Куровский пожал ему руку и, позвонив, велел закладывать лошадей.
— Бедная Анка! — с сожалением прошептал он.
XIX
— Загляну на минутку на фабрику и пойду с вами. Что-то не хочется возвращаться домой, — сказал Кесслер Морицу, когда они расстались с Высоцким.
— Может, зайдете ко мне выпить чаю?
— Ладно. Не пойму, что со мной происходит… прошептал Кесслер, нервно вздрагивая.
Они медленно шли пустынными, словно вымершими улицами. На крышах лежал снег и тонкой, смерзшейся коркой покрывал тротуары и мостовые. Город окутывала наводящая уныние, серая мгла, сквозь которую с трудом пробивался мутный зимний рассвет. Фонари уже потушили. В полумраке стирались, расплывались очертания предметов, и лишь изредка сверкал огонек и тотчас гаснул.
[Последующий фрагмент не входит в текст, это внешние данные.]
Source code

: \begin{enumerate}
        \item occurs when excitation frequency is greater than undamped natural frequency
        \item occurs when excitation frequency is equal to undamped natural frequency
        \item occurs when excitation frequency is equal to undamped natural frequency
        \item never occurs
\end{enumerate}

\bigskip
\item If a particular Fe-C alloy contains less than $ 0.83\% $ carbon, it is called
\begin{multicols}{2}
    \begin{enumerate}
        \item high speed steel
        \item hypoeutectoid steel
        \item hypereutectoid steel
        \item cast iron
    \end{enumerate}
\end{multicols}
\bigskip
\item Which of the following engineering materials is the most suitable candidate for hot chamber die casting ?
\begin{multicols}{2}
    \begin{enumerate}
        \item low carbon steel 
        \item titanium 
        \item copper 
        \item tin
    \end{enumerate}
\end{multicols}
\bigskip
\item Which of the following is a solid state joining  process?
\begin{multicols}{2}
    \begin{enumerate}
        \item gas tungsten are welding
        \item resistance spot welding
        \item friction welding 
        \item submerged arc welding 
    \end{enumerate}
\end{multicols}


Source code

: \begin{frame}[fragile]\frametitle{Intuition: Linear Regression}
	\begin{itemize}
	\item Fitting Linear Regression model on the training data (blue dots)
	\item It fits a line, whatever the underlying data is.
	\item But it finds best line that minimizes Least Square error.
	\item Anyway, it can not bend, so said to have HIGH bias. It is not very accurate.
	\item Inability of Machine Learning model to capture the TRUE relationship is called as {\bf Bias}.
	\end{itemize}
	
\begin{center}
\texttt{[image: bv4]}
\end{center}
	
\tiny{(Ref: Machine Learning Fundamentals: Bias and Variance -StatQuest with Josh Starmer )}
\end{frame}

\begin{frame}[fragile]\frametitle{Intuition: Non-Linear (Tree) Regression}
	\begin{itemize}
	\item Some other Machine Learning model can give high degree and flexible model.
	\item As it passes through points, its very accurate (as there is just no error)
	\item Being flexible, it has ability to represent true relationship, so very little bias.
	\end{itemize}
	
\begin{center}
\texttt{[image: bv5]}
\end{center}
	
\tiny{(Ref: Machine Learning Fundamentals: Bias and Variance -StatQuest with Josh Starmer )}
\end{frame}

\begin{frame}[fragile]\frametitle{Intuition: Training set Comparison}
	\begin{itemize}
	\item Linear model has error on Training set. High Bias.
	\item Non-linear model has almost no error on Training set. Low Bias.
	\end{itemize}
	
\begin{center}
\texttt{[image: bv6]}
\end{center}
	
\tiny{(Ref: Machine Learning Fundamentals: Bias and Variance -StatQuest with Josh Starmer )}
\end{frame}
— Вам непременно надо на фабрику?
— Да, цеха работают в ночную смену.
— Простите, что вмешиваюсь, но на вашем месте, я поостерегся бы заходить к Малиновскому. У него вид злобного цепного пса.
— Он — дурак! Содержание его дочки обходится мне в пять тысяч рублей в год, а он еще рычит на меня.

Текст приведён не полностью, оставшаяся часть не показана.